*Given data*:
+ + +

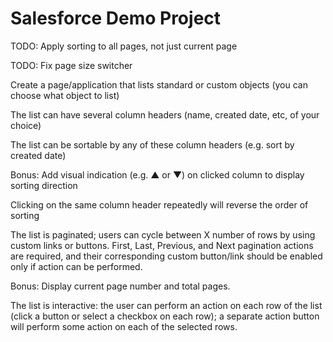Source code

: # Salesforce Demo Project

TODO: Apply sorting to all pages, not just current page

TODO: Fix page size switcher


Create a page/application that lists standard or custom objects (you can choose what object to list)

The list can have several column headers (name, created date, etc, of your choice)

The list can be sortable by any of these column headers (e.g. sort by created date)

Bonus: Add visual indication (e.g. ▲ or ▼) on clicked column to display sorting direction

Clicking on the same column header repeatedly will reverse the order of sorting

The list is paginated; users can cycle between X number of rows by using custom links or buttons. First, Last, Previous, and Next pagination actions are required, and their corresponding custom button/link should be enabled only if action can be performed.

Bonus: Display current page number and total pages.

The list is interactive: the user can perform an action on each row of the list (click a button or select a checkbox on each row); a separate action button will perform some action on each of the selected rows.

+ + +

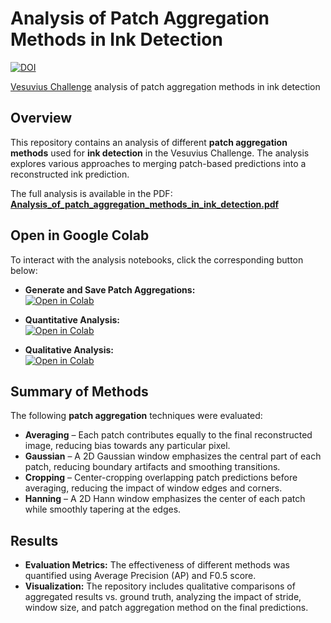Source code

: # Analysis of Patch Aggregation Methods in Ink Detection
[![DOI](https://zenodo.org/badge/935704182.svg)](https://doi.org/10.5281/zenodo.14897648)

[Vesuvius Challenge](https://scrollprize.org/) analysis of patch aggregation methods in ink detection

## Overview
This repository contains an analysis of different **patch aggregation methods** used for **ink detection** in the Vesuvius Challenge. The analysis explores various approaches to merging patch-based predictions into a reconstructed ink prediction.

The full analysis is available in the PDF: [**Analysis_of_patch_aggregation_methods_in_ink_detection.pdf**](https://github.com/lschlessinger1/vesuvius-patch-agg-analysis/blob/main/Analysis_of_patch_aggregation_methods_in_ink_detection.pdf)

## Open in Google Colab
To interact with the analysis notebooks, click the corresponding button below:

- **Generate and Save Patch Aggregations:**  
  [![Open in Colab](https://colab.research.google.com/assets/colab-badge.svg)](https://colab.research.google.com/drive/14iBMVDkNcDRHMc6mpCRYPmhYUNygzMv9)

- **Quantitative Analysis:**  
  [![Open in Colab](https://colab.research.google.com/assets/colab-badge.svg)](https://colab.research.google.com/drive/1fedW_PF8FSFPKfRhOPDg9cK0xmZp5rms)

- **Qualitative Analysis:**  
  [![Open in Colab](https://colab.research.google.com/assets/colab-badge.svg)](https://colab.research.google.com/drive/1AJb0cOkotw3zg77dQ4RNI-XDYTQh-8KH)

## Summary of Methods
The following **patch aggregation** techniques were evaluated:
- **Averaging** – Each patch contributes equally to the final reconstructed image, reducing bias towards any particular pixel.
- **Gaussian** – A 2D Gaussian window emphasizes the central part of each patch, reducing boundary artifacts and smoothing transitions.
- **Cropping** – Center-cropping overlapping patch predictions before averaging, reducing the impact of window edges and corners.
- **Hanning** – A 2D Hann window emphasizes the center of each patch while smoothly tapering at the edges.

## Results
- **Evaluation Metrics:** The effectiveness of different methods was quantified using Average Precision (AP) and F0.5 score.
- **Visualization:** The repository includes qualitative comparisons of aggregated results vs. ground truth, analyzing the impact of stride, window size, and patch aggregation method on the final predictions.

+ + +

*What is needed*: Within the listing above, give again exactly every line from the line with "## Open in Google Colab" through the line with "- **Gaussian** –", both included, and no other line.

*Solution for this problem*:
## Open in Google Colab
To interact with the analysis notebooks, click the corresponding button below:

- **Generate and Save Patch Aggregations:**  
  [![Open in Colab](https://colab.research.google.com/assets/colab-badge.svg)](https://colab.research.google.com/drive/14iBMVDkNcDRHMc6mpCRYPmhYUNygzMv9)

- **Quantitative Analysis:**  
  [![Open in Colab](https://colab.research.google.com/assets/colab-badge.svg)](https://colab.research.google.com/drive/1fedW_PF8FSFPKfRhOPDg9cK0xmZp5rms)

- **Qualitative Analysis:**  
  [![Open in Colab](https://colab.research.google.com/assets/colab-badge.svg)](https://colab.research.google.com/drive/1AJb0cOkotw3zg77dQ4RNI-XDYTQh-8KH)

## Summary of Methods
The following **patch aggregation** techniques were evaluated:
- **Averaging** – Each patch contributes equally to the final reconstructed image, reducing bias towards any particular pixel.
- **Gaussian** – A 2D Gaussian window emphasizes the central part of each patch, reducing boundary artifacts and smoothing transitions.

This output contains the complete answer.